Your objective - Would you show every line from the records that holds "MessageBuffer"?

Input data -
=-=-=

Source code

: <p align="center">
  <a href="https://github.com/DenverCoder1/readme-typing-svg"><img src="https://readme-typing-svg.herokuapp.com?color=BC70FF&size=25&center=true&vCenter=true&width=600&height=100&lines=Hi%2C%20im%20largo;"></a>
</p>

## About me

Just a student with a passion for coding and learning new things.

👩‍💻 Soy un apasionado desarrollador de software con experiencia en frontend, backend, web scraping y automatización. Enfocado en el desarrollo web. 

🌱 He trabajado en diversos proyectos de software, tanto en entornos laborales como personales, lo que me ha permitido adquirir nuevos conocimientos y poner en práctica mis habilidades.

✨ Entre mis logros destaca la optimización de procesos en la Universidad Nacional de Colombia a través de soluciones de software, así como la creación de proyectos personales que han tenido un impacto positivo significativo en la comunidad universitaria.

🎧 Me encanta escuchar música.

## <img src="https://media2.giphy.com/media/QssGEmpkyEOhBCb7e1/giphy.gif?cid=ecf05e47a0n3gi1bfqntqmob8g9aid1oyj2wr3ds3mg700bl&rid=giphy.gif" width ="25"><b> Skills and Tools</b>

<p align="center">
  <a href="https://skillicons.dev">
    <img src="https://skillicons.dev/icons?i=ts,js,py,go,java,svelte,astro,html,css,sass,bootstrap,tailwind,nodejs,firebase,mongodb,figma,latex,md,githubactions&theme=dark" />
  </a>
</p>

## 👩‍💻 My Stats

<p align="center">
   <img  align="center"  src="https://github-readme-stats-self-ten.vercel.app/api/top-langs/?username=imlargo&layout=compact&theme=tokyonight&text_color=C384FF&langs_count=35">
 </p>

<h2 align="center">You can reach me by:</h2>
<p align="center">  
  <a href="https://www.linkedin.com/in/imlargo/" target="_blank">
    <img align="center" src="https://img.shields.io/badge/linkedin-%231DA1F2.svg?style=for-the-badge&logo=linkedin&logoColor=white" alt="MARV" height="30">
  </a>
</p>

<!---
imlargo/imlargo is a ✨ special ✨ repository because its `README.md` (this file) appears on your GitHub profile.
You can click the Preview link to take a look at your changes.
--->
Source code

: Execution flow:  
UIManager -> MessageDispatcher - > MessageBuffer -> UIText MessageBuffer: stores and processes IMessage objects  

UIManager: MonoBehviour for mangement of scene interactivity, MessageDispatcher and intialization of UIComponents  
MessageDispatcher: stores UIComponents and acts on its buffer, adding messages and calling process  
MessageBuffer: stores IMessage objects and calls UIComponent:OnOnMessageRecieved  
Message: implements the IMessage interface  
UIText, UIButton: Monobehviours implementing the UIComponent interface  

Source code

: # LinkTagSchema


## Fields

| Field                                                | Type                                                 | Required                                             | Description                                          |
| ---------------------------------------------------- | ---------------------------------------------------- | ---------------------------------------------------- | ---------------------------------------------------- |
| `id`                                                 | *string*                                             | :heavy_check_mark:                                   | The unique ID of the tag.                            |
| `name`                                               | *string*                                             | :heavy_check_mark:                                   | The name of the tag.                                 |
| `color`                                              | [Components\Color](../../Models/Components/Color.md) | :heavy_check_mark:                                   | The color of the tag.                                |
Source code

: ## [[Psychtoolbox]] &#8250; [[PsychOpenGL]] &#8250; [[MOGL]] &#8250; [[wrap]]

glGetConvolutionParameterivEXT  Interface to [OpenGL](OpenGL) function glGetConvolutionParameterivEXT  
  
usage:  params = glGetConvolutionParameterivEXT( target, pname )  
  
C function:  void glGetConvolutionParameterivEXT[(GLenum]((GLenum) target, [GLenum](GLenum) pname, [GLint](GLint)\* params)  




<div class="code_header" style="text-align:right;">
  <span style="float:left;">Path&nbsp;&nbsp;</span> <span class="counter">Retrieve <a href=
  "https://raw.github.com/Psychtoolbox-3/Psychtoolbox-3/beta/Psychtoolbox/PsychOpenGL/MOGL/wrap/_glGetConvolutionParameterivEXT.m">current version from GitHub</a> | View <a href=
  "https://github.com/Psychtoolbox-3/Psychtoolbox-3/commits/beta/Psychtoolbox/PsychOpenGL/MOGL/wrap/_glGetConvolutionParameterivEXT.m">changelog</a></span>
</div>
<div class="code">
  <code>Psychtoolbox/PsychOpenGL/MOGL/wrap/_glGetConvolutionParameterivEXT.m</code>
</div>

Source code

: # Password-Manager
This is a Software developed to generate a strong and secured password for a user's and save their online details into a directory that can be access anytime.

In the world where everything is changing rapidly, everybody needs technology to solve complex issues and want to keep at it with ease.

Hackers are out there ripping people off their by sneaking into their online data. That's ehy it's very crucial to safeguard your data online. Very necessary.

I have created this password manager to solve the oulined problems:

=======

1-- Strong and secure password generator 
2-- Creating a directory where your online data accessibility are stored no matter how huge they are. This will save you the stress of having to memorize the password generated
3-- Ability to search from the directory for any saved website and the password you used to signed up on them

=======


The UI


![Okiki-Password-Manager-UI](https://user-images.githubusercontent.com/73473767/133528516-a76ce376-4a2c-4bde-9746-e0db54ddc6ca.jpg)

=-=-=

Output -
UIManager -> MessageDispatcher - > MessageBuffer -> UIText MessageBuffer: stores and processes IMessage objects  
MessageBuffer: stores IMessage objects and calls UIComponent:OnOnMessageRecieved  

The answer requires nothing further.